Among the entries below, find all lines that include "Start" and copy them.

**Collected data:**
Segment Open
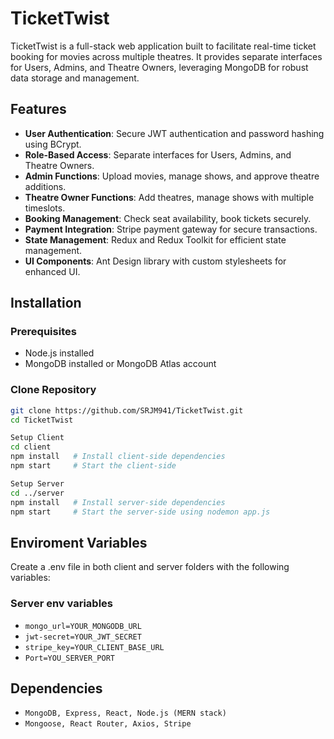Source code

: # TicketTwist

TicketTwist is a full-stack web application built to facilitate real-time ticket booking for movies across multiple theatres. It provides separate interfaces for Users, Admins, and Theatre Owners, leveraging MongoDB for robust data storage and management.

## Features

- **User Authentication**: Secure JWT authentication and password hashing using BCrypt.
- **Role-Based Access**: Separate interfaces for Users, Admins, and Theatre Owners.
- **Admin Functions**: Upload movies, manage shows, and approve theatre additions.
- **Theatre Owner Functions**: Add theatres, manage shows with multiple timeslots.
- **Booking Management**: Check seat availability, book tickets securely.
- **Payment Integration**: Stripe payment gateway for secure transactions.
- **State Management**: Redux and Redux Toolkit for efficient state management.
- **UI Components**: Ant Design library with custom stylesheets for enhanced UI.

## Installation

### Prerequisites
- Node.js installed
- MongoDB installed or MongoDB Atlas account

### Clone Repository
```bash
git clone https://github.com/SRJM941/TicketTwist.git
cd TicketTwist

Setup Client
cd client
npm install   # Install client-side dependencies
npm start     # Start the client-side

Setup Server
cd ../server
npm install   # Install server-side dependencies
npm start     # Start the server-side using nodemon app.js
```
## Enviroment Variables
Create a .env file in both client and server folders with the following variables:

### Server env variables
- `mongo_url=YOUR_MONGODB_URL`
- `jwt-secret=YOUR_JWT_SECRET`
- `stripe_key=YOUR_CLIENT_BASE_URL`
- `Port=YOU_SERVER_PORT`

## Dependencies
- `MongoDB, Express, React, Node.js (MERN stack)`
- `Mongoose, React Router, Axios, Stripe`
Segment Closed
**Your solution:**
npm start     # Start the client-side
npm start     # Start the server-side using nodemon app.js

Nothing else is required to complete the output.